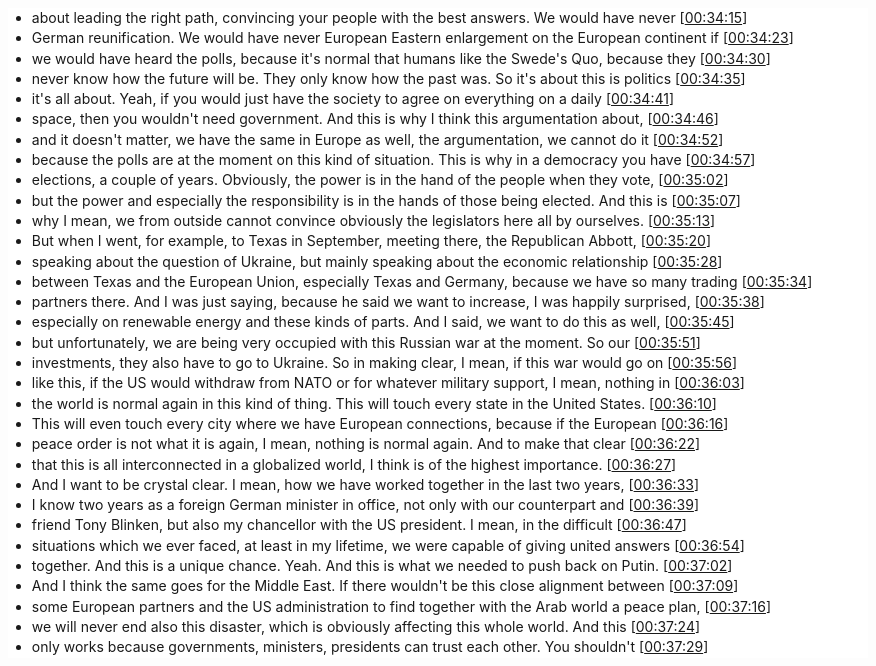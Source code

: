 *  about leading the right path, convincing your people with the best answers. We would have never [[00:34:15](https://www.youtube.com/watch?v=DZ39_Obf61M&t=2055.44s)]
*  German reunification. We would have never European Eastern enlargement on the European continent if [[00:34:23](https://www.youtube.com/watch?v=DZ39_Obf61M&t=2063.76s)]
*  we would have heard the polls, because it's normal that humans like the Swede's Quo, because they [[00:34:30](https://www.youtube.com/watch?v=DZ39_Obf61M&t=2070.6400000000003s)]
*  never know how the future will be. They only know how the past was. So it's about this is politics [[00:34:35](https://www.youtube.com/watch?v=DZ39_Obf61M&t=2075.76s)]
*  it's all about. Yeah, if you would just have the society to agree on everything on a daily [[00:34:41](https://www.youtube.com/watch?v=DZ39_Obf61M&t=2081.92s)]
*  space, then you wouldn't need government. And this is why I think this argumentation about, [[00:34:46](https://www.youtube.com/watch?v=DZ39_Obf61M&t=2086.5600000000004s)]
*  and it doesn't matter, we have the same in Europe as well, the argumentation, we cannot do it [[00:34:52](https://www.youtube.com/watch?v=DZ39_Obf61M&t=2092.7999999999997s)]
*  because the polls are at the moment on this kind of situation. This is why in a democracy you have [[00:34:57](https://www.youtube.com/watch?v=DZ39_Obf61M&t=2097.12s)]
*  elections, a couple of years. Obviously, the power is in the hand of the people when they vote, [[00:35:02](https://www.youtube.com/watch?v=DZ39_Obf61M&t=2102.08s)]
*  but the power and especially the responsibility is in the hands of those being elected. And this is [[00:35:07](https://www.youtube.com/watch?v=DZ39_Obf61M&t=2107.2s)]
*  why I mean, we from outside cannot convince obviously the legislators here all by ourselves. [[00:35:13](https://www.youtube.com/watch?v=DZ39_Obf61M&t=2113.8399999999997s)]
*  But when I went, for example, to Texas in September, meeting there, the Republican Abbott, [[00:35:20](https://www.youtube.com/watch?v=DZ39_Obf61M&t=2120.16s)]
*  speaking about the question of Ukraine, but mainly speaking about the economic relationship [[00:35:28](https://www.youtube.com/watch?v=DZ39_Obf61M&t=2128.3999999999996s)]
*  between Texas and the European Union, especially Texas and Germany, because we have so many trading [[00:35:34](https://www.youtube.com/watch?v=DZ39_Obf61M&t=2134.08s)]
*  partners there. And I was just saying, because he said we want to increase, I was happily surprised, [[00:35:38](https://www.youtube.com/watch?v=DZ39_Obf61M&t=2138.8799999999997s)]
*  especially on renewable energy and these kinds of parts. And I said, we want to do this as well, [[00:35:45](https://www.youtube.com/watch?v=DZ39_Obf61M&t=2145.92s)]
*  but unfortunately, we are being very occupied with this Russian war at the moment. So our [[00:35:51](https://www.youtube.com/watch?v=DZ39_Obf61M&t=2151.28s)]
*  investments, they also have to go to Ukraine. So in making clear, I mean, if this war would go on [[00:35:56](https://www.youtube.com/watch?v=DZ39_Obf61M&t=2156.64s)]
*  like this, if the US would withdraw from NATO or for whatever military support, I mean, nothing in [[00:36:03](https://www.youtube.com/watch?v=DZ39_Obf61M&t=2163.36s)]
*  the world is normal again in this kind of thing. This will touch every state in the United States. [[00:36:10](https://www.youtube.com/watch?v=DZ39_Obf61M&t=2170.32s)]
*  This will even touch every city where we have European connections, because if the European [[00:36:16](https://www.youtube.com/watch?v=DZ39_Obf61M&t=2176.7200000000003s)]
*  peace order is not what it is again, I mean, nothing is normal again. And to make that clear [[00:36:22](https://www.youtube.com/watch?v=DZ39_Obf61M&t=2182.4s)]
*  that this is all interconnected in a globalized world, I think is of the highest importance. [[00:36:27](https://www.youtube.com/watch?v=DZ39_Obf61M&t=2187.52s)]
*  And I want to be crystal clear. I mean, how we have worked together in the last two years, [[00:36:33](https://www.youtube.com/watch?v=DZ39_Obf61M&t=2193.1200000000003s)]
*  I know two years as a foreign German minister in office, not only with our counterpart and [[00:36:39](https://www.youtube.com/watch?v=DZ39_Obf61M&t=2199.52s)]
*  friend Tony Blinken, but also my chancellor with the US president. I mean, in the difficult [[00:36:47](https://www.youtube.com/watch?v=DZ39_Obf61M&t=2207.52s)]
*  situations which we ever faced, at least in my lifetime, we were capable of giving united answers [[00:36:54](https://www.youtube.com/watch?v=DZ39_Obf61M&t=2214.48s)]
*  together. And this is a unique chance. Yeah. And this is what we needed to push back on Putin. [[00:37:02](https://www.youtube.com/watch?v=DZ39_Obf61M&t=2222.56s)]
*  And I think the same goes for the Middle East. If there wouldn't be this close alignment between [[00:37:09](https://www.youtube.com/watch?v=DZ39_Obf61M&t=2229.36s)]
*  some European partners and the US administration to find together with the Arab world a peace plan, [[00:37:16](https://www.youtube.com/watch?v=DZ39_Obf61M&t=2236.72s)]
*  we will never end also this disaster, which is obviously affecting this whole world. And this [[00:37:24](https://www.youtube.com/watch?v=DZ39_Obf61M&t=2244.4s)]
*  only works because governments, ministers, presidents can trust each other. You shouldn't [[00:37:29](https://www.youtube.com/watch?v=DZ39_Obf61M&t=2249.44s)]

+ + + + + + +

▸ **Assigned task**
Write out the lines of the material above exactly, from its first line through the line that contains "because the polls", so that no picture appears in the copy.

▸ **Your response**
Source code

: *  about leading the right path, convincing your people with the best answers. We would have never [[00:34:15](https://www.youtube.com/watch?v=DZ39_Obf61M&t=2055.44s)]
*  German reunification. We would have never European Eastern enlargement on the European continent if [[00:34:23](https://www.youtube.com/watch?v=DZ39_Obf61M&t=2063.76s)]
*  we would have heard the polls, because it's normal that humans like the Swede's Quo, because they [[00:34:30](https://www.youtube.com/watch?v=DZ39_Obf61M&t=2070.6400000000003s)]
*  never know how the future will be. They only know how the past was. So it's about this is politics [[00:34:35](https://www.youtube.com/watch?v=DZ39_Obf61M&t=2075.76s)]
*  it's all about. Yeah, if you would just have the society to agree on everything on a daily [[00:34:41](https://www.youtube.com/watch?v=DZ39_Obf61M&t=2081.92s)]
*  space, then you wouldn't need government. And this is why I think this argumentation about, [[00:34:46](https://www.youtube.com/watch?v=DZ39_Obf61M&t=2086.5600000000004s)]
*  and it doesn't matter, we have the same in Europe as well, the argumentation, we cannot do it [[00:34:52](https://www.youtube.com/watch?v=DZ39_Obf61M&t=2092.7999999999997s)]
*  because the polls are at the moment on this kind of situation. This is why in a democracy you have [[00:34:57](https://www.youtube.com/watch?v=DZ39_Obf61M&t=2097.12s)]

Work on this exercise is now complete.